Les médecins se réfèrent également aux éléments présents dans le dossier, aux ordonnances, qui peuvent révéler des pathologies dans lesquelles l’alcool joue un rôle possible.
Comparer la consommation du conducteur aux seuils de risques de l’OMS
Le médecin se base sur la déclaration de l’usager dans 90% des cas pour évaluer sa consommation d’alcool. Pour cela il utilise très rarement un questionnaire préétabli (dans 14% des cas en commission et 18% des cas hors commission)alors que ces questionnaires standardisés pour le repérage précoce de la consommation d’alcool sont recommandés par l’OMS.
Lorsqu’un questionnaire est utilisé c’est le questionnaire FACE dans la moitié des cas, puis AUDIT dans 20% des cas, CAGE 20%, AUDIT-C dans 10% des cas.
Le questionnaire FACE permet en 5 questions de classer les patients selon un risque faible ou nul, une consommation excessive probable, une dépendance probable.
En dehors de ces questionnaires, le médecin peut quantifier la consommation du conducteur grâce à d’autres techniques exploratoires ( faire raconter une journée type, ou lui faire lister dans un tableau ce qu’il a bu pendant la semaine, etc).
Recours à un avis spécialisé pour évaluer la consommation d’alcool de l’usager
Dans environ 60% des cas ( en commission et hors commission) pour évaluer la consommation d’alcool de l’usager, le médecin prend l’avis d’un autre professionnel de santé (addictologue, psychiatre, psychologue, hépatologue, médecin généraliste, etc)
En commission les médecins font tout autant appel à un addictologue qu’à un psychiatre.
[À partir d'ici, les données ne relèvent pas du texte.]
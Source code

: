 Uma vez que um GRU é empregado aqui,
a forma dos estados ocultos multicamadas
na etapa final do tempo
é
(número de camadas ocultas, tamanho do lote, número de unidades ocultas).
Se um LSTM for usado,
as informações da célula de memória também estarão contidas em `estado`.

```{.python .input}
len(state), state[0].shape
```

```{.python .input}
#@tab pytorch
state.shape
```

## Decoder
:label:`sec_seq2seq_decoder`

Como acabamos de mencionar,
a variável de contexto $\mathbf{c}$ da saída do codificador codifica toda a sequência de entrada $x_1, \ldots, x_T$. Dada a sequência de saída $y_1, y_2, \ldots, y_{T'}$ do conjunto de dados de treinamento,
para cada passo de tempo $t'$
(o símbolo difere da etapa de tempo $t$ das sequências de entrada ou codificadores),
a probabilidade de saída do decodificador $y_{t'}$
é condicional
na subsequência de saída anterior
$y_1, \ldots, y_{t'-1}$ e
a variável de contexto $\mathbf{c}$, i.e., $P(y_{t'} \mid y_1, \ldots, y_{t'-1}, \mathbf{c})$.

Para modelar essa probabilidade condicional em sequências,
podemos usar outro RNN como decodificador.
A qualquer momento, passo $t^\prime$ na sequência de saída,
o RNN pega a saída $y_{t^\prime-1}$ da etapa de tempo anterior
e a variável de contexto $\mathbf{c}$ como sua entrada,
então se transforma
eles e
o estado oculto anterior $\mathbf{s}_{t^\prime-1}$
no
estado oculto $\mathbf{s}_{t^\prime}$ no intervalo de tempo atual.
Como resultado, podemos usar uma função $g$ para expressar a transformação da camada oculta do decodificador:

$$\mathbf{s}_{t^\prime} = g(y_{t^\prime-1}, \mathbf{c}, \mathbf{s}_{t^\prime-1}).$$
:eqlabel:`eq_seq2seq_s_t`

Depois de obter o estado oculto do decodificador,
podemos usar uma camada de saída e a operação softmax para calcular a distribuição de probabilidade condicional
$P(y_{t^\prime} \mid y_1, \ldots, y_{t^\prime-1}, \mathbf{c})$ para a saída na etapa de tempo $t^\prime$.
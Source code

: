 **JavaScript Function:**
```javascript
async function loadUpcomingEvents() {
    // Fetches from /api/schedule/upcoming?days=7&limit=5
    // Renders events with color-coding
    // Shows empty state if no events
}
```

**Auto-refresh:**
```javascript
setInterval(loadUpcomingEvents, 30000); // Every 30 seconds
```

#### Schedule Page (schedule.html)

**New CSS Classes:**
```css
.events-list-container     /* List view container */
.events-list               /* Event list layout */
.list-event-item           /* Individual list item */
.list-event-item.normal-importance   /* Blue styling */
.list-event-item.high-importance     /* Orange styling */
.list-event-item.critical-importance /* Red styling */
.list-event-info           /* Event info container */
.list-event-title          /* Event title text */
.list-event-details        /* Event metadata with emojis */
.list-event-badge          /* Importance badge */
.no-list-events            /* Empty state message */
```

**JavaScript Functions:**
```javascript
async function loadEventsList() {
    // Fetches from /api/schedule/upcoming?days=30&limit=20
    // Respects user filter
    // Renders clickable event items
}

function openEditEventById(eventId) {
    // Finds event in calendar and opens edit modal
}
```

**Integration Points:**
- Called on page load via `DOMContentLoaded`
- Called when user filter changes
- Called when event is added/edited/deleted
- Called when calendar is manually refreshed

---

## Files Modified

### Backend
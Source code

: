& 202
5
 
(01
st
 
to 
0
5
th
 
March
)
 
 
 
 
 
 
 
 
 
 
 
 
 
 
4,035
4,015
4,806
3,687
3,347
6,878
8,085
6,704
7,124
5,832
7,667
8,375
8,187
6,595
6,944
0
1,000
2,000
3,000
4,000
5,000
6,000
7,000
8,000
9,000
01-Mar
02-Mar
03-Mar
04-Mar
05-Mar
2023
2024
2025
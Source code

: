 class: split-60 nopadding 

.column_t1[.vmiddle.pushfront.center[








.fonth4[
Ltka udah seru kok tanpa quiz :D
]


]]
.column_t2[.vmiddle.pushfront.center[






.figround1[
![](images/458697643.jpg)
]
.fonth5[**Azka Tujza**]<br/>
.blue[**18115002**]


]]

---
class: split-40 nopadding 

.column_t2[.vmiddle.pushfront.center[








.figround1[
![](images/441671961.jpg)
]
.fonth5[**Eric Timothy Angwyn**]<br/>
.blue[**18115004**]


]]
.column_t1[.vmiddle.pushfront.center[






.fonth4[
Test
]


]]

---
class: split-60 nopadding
Alors que hors commission les liens sont plus fréquents avec le réseau des addictologues.
Utilisation de l’éthylotest lors des visites médicales du permis de conduire
L’éthylotest est utilisé dans 34% des cas en commission mais rarement hors commission
Utilisation des résultats de l’examen psychotechnique
En dehors des obligations réglementaires, les médecins agréés peuvent recourir aux tests psychotechniques ( la circulaire du 3 août 2012 rappelle que les médecins peuvent recourir aux tests psychotechniques pour évaluer les fonctions cognitives de l’usager).
L’utilisation de l’examen psychotechnique dans la prévention des accidents est ancienne mais aucun texte ne précise les outils à utiliser en France.
Ces tests ne visent pas une évaluation de l’imprégnation alcoolique mais une mesure des conséquences de l’alcool sur les fonctions cognitives et autres altérations au niveau du comportement.
La moitié des médecins qui ont répondu à l’enquête n’utilisent pas les tests psychotechniques pour évaluer la consommation d’alcool de l’usager.
Cette étude souligne le manque de concertation entre les médecins et les psychologues des centres de tests.
En commission préfectorale, les médecins détectent l’abus ou l’usage nocif d’alcool chez 3 usagers sur 10 et une dépendance chez environ 2 usagers sur 10.
Néanmoins, il est indispensable de développer le repérage précoce à l’occasion de ces visites médicales et l’intervention brève, RPIB. En effet, les textes réglementaires incitent les médecins à aller au delà de la décision d’aptitude, notamment par des actions de prévention. L’intervention brève permet de réduire les complications liées à l’alcool chez les personnes qui ont une consommation d’alcool à risque mais sans dépendance. 70% des médecins agréés interrogés lors de cette enquête ne connaissaient pas le RPIB, leur formation dans ce domaine doit donc être renforcée.